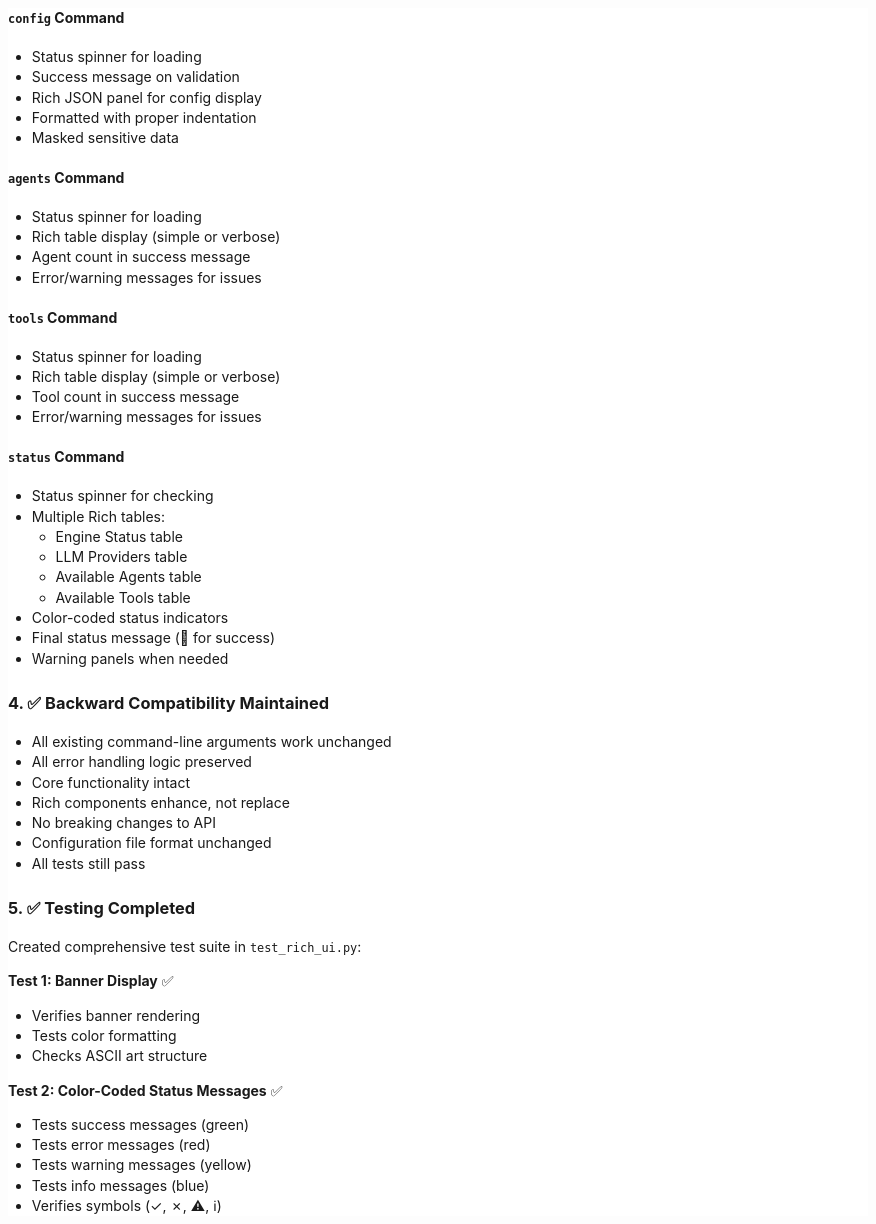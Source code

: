 #### `config` Command
- Status spinner for loading
- Success message on validation
- Rich JSON panel for config display
- Formatted with proper indentation
- Masked sensitive data

#### `agents` Command
- Status spinner for loading
- Rich table display (simple or verbose)
- Agent count in success message
- Error/warning messages for issues

#### `tools` Command
- Status spinner for loading
- Rich table display (simple or verbose)
- Tool count in success message
- Error/warning messages for issues

#### `status` Command
- Status spinner for checking
- Multiple Rich tables:
  - Engine Status table
  - LLM Providers table
  - Available Agents table
  - Available Tools table
- Color-coded status indicators
- Final status message (🎉 for success)
- Warning panels when needed

### 4. ✅ Backward Compatibility Maintained

- All existing command-line arguments work unchanged
- All error handling logic preserved
- Core functionality intact
- Rich components enhance, not replace
- No breaking changes to API
- Configuration file format unchanged
- All tests still pass

### 5. ✅ Testing Completed

Created comprehensive test suite in `test_rich_ui.py`:

**Test 1: Banner Display** ✅
- Verifies banner rendering
- Tests color formatting
- Checks ASCII art structure

**Test 2: Color-Coded Status Messages** ✅
- Tests success messages (green)
- Tests error messages (red)
- Tests warning messages (yellow)
- Tests info messages (blue)
- Verifies symbols (✓, ✗, ⚠, ℹ)
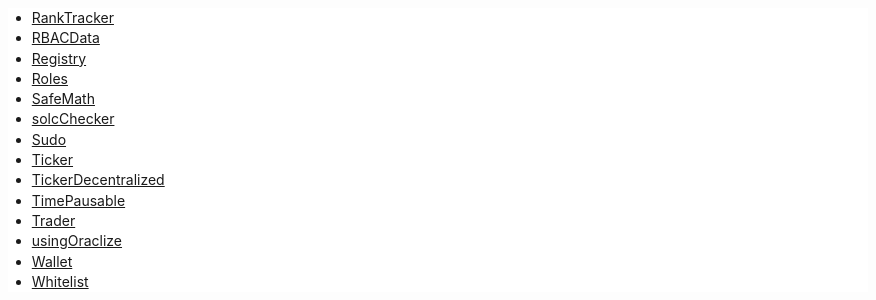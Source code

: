 * [RankTracker](RankTracker.md)
* [RBACData](RBACData.md)
* [Registry](Registry.md)
* [Roles](Roles.md)
* [SafeMath](SafeMath.md)
* [solcChecker](solcChecker.md)
* [Sudo](Sudo.md)
* [Ticker](Ticker.md)
* [TickerDecentralized](TickerDecentralized.md)
* [TimePausable](TimePausable.md)
* [Trader](Trader.md)
* [usingOraclize](usingOraclize.md)
* [Wallet](Wallet.md)
* [Whitelist](Whitelist.md)
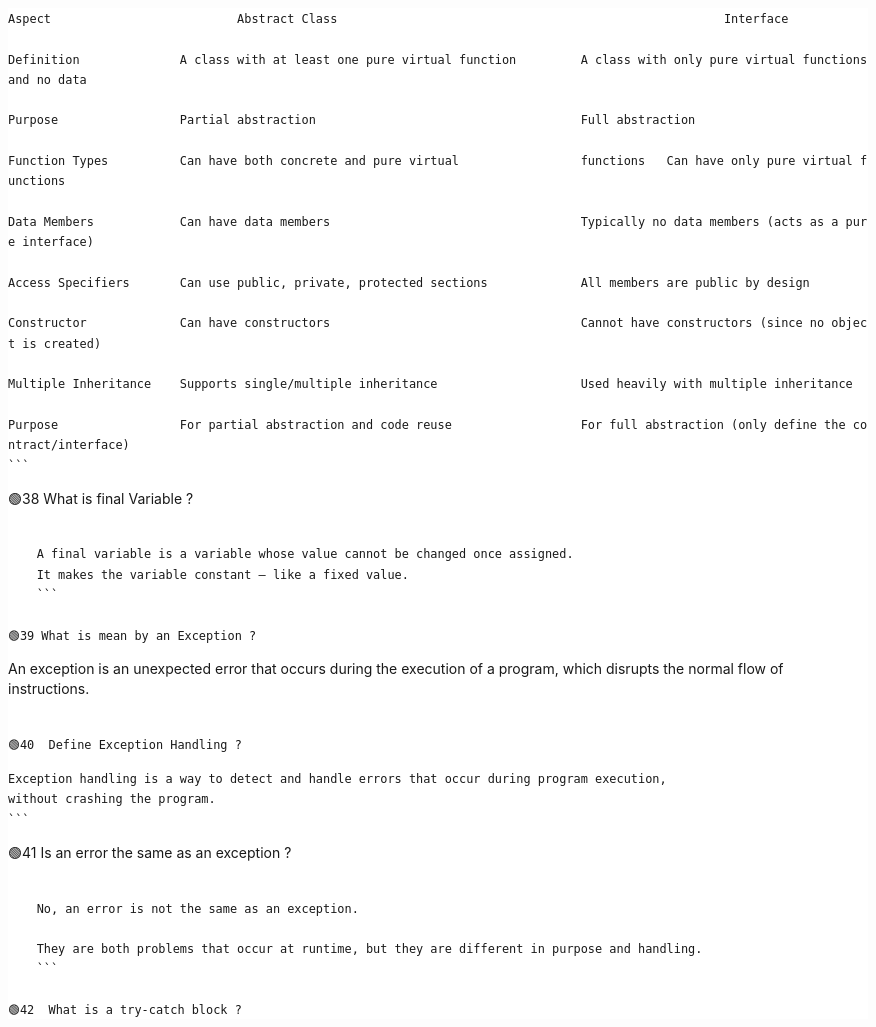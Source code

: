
 ```
```

    Aspect	                        Abstract Class	                                                    Interface

    Definition	            A class with at least one pure virtual function	        A class with only pure virtual functions and no data

    Purpose	                Partial abstraction	                                    Full abstraction

    Function Types	        Can have both concrete and pure virtual                 functions	Can have only pure virtual functions

    Data Members	        Can have data members	                                Typically no data members (acts as a pure interface)

    Access Specifiers	    Can use public, private, protected sections             All members are public by design

    Constructor	            Can have constructors	                                Cannot have constructors (since no object is created)

    Multiple Inheritance	Supports single/multiple inheritance	                Used heavily with multiple inheritance

    Purpose                 For partial abstraction and code reuse	                For full abstraction (only define the contract/interface)
    ```

🟢38  What is final Variable ?
```

    A final variable is a variable whose value cannot be changed once assigned.
    It makes the variable constant — like a fixed value.
    ```
    
🟢39 What is mean by an Exception ?
```

   An exception is an unexpected error that occurs during the execution of a program, which disrupts 
   the normal flow of instructions.
   ```
    
🟢40  Define Exception Handling ?
```
    
    Exception handling is a way to detect and handle errors that occur during program execution,
    without crashing the program.
    ```
    
🟢41  Is an error the same as an exception ?
```

    No, an error is not the same as an exception.

    They are both problems that occur at runtime, but they are different in purpose and handling.
    ```
     
🟢42  What is a try-catch block ?
```
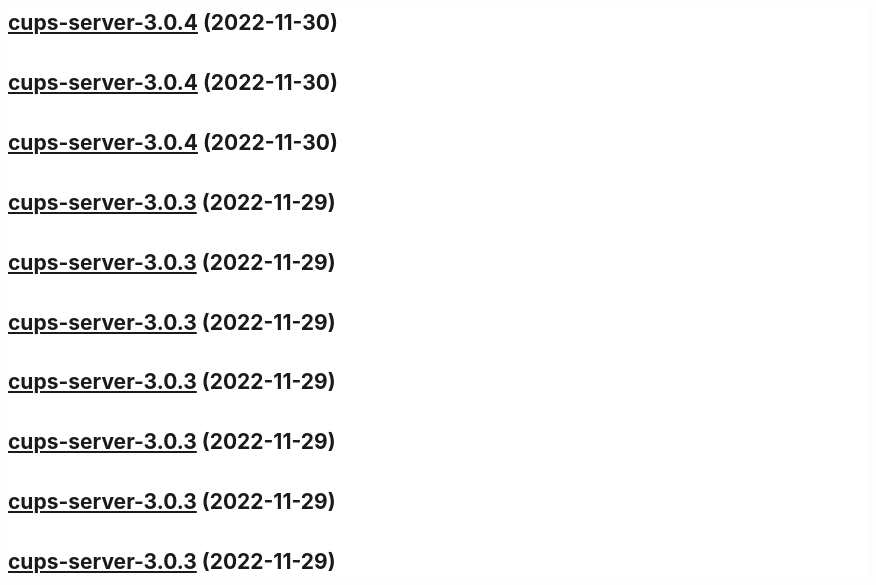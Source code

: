 
## [cups-server-3.0.4](https://github.com/truecharts/charts/compare/cups-server-3.0.2...cups-server-3.0.4) (2022-11-30)




## [cups-server-3.0.4](https://github.com/truecharts/charts/compare/cups-server-3.0.2...cups-server-3.0.4) (2022-11-30)




## [cups-server-3.0.4](https://github.com/truecharts/charts/compare/cups-server-3.0.2...cups-server-3.0.4) (2022-11-30)




## [cups-server-3.0.3](https://github.com/truecharts/charts/compare/cups-server-3.0.2...cups-server-3.0.3) (2022-11-29)




## [cups-server-3.0.3](https://github.com/truecharts/charts/compare/cups-server-3.0.2...cups-server-3.0.3) (2022-11-29)




## [cups-server-3.0.3](https://github.com/truecharts/charts/compare/cups-server-3.0.2...cups-server-3.0.3) (2022-11-29)




## [cups-server-3.0.3](https://github.com/truecharts/charts/compare/cups-server-3.0.2...cups-server-3.0.3) (2022-11-29)




## [cups-server-3.0.3](https://github.com/truecharts/charts/compare/cups-server-3.0.2...cups-server-3.0.3) (2022-11-29)




## [cups-server-3.0.3](https://github.com/truecharts/charts/compare/cups-server-3.0.2...cups-server-3.0.3) (2022-11-29)




## [cups-server-3.0.3](https://github.com/truecharts/charts/compare/cups-server-3.0.2...cups-server-3.0.3) (2022-11-29)
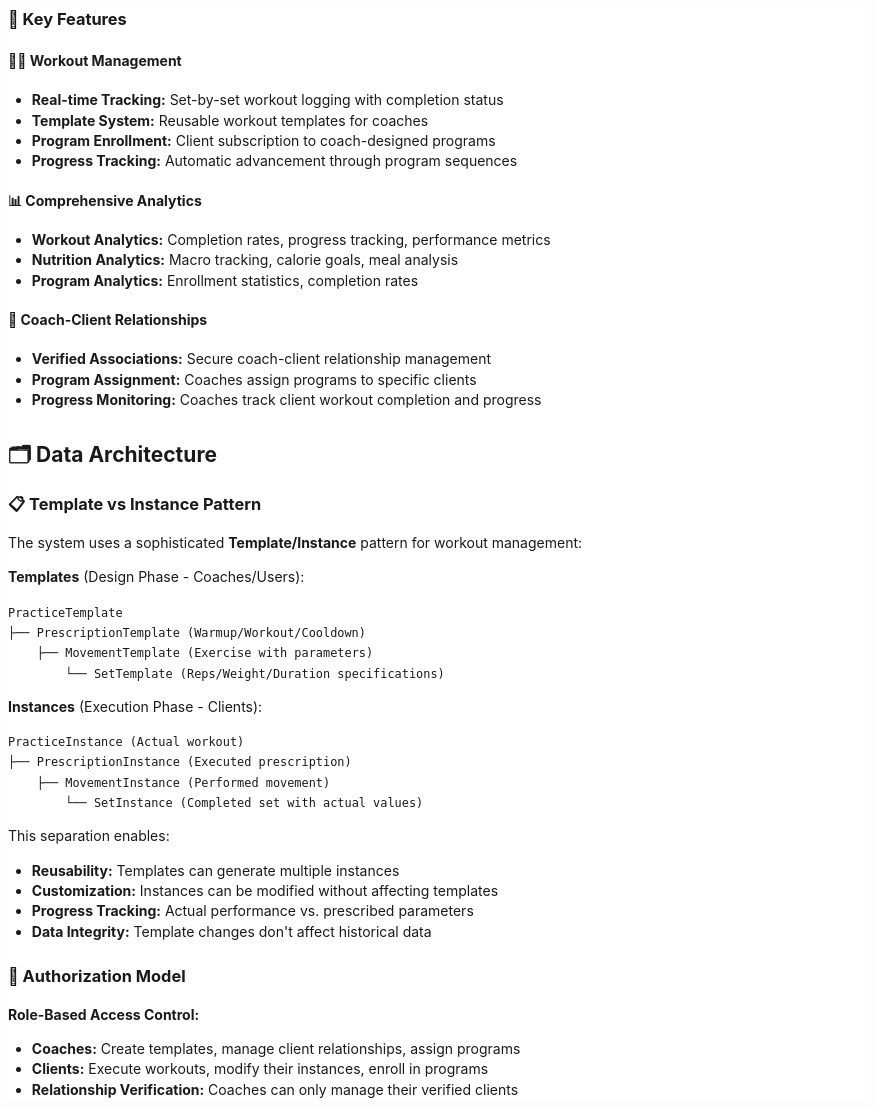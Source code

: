 ### 🔧 Key Features

#### 🏋️‍♂️ Workout Management
- **Real-time Tracking:** Set-by-set workout logging with completion status
- **Template System:** Reusable workout templates for coaches
- **Program Enrollment:** Client subscription to coach-designed programs
- **Progress Tracking:** Automatic advancement through program sequences

#### 📊 Comprehensive Analytics
- **Workout Analytics:** Completion rates, progress tracking, performance metrics
- **Nutrition Analytics:** Macro tracking, calorie goals, meal analysis
- **Program Analytics:** Enrollment statistics, completion rates

#### 🤝 Coach-Client Relationships
- **Verified Associations:** Secure coach-client relationship management
- **Program Assignment:** Coaches assign programs to specific clients
- **Progress Monitoring:** Coaches track client workout completion and progress

## 🗂️ Data Architecture

### 📋 Template vs Instance Pattern

The system uses a sophisticated **Template/Instance** pattern for workout management:

**Templates** (Design Phase - Coaches/Users):
```
PracticeTemplate
├── PrescriptionTemplate (Warmup/Workout/Cooldown)
    ├── MovementTemplate (Exercise with parameters)
        └── SetTemplate (Reps/Weight/Duration specifications)
```

**Instances** (Execution Phase - Clients):
```
PracticeInstance (Actual workout)
├── PrescriptionInstance (Executed prescription)
    ├── MovementInstance (Performed movement)
        └── SetInstance (Completed set with actual values)
```

This separation enables:
- **Reusability:** Templates can generate multiple instances
- **Customization:** Instances can be modified without affecting templates
- **Progress Tracking:** Actual performance vs. prescribed parameters
- **Data Integrity:** Template changes don't affect historical data

### 🔐 Authorization Model

**Role-Based Access Control:**
- **Coaches:** Create templates, manage client relationships, assign programs
- **Clients:** Execute workouts, modify their instances, enroll in programs
- **Relationship Verification:** Coaches can only manage their verified clients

..............................

■ AIM OF THE EXERCISE: Nothing but the lines from the one that contains "- **Coaches:** Create" through the end of the data above should appear, each reproduced exactly.

■ TASK OUTPUT:
- **Coaches:** Create templates, manage client relationships, assign programs
- **Clients:** Execute workouts, modify their instances, enroll in programs
- **Relationship Verification:** Coaches can only manage their verified clients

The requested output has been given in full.